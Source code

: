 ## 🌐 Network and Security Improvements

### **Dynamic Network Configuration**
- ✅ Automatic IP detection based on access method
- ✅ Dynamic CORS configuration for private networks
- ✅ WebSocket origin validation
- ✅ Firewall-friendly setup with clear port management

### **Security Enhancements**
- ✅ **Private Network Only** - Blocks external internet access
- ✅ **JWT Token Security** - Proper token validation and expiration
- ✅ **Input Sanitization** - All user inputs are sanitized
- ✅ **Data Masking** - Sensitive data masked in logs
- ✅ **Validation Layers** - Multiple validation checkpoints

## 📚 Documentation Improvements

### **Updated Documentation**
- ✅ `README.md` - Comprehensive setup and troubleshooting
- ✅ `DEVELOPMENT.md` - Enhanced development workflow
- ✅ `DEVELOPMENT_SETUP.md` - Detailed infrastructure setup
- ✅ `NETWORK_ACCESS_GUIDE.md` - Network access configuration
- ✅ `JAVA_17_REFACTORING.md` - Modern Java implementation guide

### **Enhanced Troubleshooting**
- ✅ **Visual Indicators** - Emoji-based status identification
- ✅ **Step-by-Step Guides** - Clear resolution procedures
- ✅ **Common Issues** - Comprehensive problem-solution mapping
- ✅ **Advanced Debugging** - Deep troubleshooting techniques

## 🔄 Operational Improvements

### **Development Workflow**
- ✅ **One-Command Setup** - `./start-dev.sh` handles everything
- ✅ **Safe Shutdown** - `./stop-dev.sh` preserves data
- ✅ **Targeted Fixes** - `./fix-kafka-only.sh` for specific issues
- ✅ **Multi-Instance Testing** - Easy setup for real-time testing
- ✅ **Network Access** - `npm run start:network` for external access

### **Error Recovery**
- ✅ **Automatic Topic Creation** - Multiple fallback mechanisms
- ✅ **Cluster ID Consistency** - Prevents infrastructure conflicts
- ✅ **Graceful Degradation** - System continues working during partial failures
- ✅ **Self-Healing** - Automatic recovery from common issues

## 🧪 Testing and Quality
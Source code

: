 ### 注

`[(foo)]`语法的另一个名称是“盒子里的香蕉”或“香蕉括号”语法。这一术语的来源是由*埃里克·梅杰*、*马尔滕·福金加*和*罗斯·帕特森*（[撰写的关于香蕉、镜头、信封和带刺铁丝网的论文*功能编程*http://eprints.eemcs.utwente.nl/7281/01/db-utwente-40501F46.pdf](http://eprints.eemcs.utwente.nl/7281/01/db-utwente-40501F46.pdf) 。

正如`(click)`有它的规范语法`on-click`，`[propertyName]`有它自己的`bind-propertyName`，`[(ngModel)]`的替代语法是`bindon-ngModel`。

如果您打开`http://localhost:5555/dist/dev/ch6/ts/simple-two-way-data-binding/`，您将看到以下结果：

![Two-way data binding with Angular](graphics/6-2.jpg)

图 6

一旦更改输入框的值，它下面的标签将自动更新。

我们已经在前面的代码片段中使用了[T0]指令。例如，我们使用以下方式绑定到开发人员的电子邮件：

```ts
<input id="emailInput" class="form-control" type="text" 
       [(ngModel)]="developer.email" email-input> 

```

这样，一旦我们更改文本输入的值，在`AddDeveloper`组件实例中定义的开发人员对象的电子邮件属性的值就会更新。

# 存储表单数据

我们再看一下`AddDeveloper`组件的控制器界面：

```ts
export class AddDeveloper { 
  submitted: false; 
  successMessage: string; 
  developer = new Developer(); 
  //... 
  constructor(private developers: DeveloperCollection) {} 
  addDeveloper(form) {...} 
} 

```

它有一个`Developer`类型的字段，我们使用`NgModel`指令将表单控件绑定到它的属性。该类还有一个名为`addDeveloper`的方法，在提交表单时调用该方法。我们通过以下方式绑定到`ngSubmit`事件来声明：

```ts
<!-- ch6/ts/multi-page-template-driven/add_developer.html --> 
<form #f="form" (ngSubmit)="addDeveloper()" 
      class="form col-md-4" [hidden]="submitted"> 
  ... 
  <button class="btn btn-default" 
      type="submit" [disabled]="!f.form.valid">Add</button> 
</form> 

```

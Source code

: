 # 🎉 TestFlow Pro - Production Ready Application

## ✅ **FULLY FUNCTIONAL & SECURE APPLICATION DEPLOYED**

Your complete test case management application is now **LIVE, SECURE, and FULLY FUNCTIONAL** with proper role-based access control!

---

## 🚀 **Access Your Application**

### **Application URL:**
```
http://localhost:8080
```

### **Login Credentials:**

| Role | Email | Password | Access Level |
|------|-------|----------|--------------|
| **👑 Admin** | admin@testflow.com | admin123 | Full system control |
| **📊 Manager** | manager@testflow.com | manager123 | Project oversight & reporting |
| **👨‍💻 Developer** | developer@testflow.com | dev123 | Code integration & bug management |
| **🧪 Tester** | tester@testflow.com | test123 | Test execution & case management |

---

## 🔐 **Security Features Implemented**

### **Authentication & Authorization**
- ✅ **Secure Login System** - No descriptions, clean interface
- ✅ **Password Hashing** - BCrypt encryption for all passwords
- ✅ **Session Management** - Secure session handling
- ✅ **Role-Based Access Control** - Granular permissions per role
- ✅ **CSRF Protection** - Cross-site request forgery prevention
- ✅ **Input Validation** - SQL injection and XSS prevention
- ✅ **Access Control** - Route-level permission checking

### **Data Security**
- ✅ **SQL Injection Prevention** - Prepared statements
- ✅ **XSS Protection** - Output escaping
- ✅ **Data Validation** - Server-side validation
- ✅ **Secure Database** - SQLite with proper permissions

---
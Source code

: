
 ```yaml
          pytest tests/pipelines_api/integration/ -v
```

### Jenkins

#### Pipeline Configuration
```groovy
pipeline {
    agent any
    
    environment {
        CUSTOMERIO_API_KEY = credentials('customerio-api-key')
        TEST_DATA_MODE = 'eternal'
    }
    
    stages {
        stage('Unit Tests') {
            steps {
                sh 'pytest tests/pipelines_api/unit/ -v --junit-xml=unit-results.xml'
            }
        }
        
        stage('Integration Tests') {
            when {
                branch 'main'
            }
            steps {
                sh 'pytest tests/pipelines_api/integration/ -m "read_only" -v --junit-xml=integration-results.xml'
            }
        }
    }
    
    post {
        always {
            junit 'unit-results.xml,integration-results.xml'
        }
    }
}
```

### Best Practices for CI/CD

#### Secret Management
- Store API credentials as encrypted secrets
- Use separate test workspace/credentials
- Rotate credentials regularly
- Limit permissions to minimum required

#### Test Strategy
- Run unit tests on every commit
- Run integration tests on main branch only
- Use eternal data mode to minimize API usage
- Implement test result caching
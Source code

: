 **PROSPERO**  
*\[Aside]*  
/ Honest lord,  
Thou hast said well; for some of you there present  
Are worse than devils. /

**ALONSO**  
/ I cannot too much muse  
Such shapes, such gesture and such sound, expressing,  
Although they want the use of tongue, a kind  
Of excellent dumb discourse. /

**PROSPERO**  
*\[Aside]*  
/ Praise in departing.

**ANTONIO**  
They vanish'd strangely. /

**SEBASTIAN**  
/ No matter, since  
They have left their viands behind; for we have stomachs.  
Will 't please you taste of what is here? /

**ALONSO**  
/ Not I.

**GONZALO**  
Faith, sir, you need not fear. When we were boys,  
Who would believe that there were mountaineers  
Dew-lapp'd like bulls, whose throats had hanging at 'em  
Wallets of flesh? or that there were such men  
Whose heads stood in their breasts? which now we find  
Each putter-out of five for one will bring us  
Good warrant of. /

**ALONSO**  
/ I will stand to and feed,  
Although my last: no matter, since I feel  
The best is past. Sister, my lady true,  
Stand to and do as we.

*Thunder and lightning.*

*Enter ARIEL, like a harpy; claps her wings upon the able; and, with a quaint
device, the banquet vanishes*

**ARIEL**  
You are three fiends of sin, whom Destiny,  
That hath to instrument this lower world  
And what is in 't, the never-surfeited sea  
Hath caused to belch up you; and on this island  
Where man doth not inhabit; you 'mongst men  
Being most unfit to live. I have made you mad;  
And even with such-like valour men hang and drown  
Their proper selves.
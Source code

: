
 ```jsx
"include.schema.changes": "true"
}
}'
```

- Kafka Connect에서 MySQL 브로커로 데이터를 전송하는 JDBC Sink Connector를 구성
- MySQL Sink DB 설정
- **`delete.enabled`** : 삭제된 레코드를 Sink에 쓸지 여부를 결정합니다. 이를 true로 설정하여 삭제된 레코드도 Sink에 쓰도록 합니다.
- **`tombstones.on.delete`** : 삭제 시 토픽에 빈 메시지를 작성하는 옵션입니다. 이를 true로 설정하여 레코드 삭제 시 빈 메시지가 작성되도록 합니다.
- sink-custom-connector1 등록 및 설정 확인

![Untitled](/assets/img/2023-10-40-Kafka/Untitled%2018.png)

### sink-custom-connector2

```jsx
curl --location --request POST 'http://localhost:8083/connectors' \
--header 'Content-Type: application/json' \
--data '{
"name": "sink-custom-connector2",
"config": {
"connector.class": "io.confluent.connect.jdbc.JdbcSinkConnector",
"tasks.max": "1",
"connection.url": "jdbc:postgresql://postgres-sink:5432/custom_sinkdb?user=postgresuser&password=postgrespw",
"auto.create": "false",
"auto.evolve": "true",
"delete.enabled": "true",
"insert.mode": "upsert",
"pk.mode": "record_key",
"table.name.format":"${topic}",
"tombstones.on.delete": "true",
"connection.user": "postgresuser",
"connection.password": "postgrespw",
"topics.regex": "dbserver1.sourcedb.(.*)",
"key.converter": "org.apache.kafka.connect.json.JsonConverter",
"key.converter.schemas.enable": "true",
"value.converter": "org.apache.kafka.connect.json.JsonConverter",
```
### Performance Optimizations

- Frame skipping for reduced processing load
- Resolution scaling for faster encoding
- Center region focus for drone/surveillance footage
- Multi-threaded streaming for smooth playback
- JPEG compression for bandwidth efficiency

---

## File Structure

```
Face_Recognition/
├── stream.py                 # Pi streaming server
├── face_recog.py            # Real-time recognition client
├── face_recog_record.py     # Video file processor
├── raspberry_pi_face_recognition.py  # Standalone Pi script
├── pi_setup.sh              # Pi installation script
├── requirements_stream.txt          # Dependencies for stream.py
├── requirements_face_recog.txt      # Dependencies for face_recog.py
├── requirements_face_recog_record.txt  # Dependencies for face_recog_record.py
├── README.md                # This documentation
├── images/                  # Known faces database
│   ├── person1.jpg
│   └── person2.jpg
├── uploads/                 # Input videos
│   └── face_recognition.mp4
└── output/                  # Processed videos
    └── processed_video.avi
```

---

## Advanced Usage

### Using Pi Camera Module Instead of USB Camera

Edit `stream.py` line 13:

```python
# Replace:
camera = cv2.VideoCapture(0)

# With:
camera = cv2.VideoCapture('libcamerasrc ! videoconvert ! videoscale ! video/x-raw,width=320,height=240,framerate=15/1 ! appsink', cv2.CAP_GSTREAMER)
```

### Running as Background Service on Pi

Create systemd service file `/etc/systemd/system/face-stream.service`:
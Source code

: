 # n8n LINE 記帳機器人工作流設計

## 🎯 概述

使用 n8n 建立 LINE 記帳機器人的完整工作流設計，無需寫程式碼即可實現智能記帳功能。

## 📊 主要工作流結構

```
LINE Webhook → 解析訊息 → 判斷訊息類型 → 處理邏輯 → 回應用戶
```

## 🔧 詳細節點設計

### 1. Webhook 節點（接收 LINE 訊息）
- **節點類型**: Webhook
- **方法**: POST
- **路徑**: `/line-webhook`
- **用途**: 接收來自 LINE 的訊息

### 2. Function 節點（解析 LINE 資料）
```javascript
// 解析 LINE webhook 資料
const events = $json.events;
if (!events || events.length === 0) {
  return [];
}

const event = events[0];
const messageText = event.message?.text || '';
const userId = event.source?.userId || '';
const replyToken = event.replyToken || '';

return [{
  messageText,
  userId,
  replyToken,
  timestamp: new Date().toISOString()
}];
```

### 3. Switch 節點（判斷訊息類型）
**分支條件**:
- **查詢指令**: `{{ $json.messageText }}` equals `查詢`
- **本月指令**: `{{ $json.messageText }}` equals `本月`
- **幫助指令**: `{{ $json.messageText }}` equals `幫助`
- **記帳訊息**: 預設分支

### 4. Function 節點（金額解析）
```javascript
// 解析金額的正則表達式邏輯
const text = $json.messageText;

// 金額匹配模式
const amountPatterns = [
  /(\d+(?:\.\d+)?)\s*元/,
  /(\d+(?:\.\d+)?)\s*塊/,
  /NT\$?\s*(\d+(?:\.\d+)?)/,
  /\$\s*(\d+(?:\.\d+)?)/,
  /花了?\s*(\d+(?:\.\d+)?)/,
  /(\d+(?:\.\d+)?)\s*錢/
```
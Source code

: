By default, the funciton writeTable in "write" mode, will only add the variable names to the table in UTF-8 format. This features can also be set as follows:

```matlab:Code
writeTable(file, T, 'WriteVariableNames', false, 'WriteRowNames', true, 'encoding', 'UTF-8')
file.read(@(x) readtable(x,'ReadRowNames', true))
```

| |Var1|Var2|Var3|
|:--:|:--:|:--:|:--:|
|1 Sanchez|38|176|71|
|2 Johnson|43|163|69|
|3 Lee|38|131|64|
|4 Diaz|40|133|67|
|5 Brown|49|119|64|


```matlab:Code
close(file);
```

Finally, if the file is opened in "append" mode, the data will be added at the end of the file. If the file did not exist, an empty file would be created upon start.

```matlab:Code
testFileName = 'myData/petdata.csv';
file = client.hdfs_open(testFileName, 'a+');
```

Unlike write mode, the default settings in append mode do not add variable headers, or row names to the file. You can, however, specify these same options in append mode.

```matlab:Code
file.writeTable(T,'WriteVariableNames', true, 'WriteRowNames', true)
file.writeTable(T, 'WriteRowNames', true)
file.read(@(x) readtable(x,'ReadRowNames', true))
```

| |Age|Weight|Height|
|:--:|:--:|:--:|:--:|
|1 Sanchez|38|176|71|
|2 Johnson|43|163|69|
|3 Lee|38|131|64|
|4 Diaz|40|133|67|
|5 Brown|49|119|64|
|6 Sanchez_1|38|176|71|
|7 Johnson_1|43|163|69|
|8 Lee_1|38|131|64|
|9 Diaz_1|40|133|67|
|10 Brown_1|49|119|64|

::::::::

▶ _Exercise directions_
In your reply, restate exactly the lines from the start of the records above through the line holding "- ✅ **Data Masking**", including both, and nothing else.

▶ _Task solution_
Source code

: ## 🌐 Network and Security Improvements

### **Dynamic Network Configuration**
- ✅ Automatic IP detection based on access method
- ✅ Dynamic CORS configuration for private networks
- ✅ WebSocket origin validation
- ✅ Firewall-friendly setup with clear port management

### **Security Enhancements**
- ✅ **Private Network Only** - Blocks external internet access
- ✅ **JWT Token Security** - Proper token validation and expiration
- ✅ **Input Sanitization** - All user inputs are sanitized
- ✅ **Data Masking** - Sensitive data masked in logs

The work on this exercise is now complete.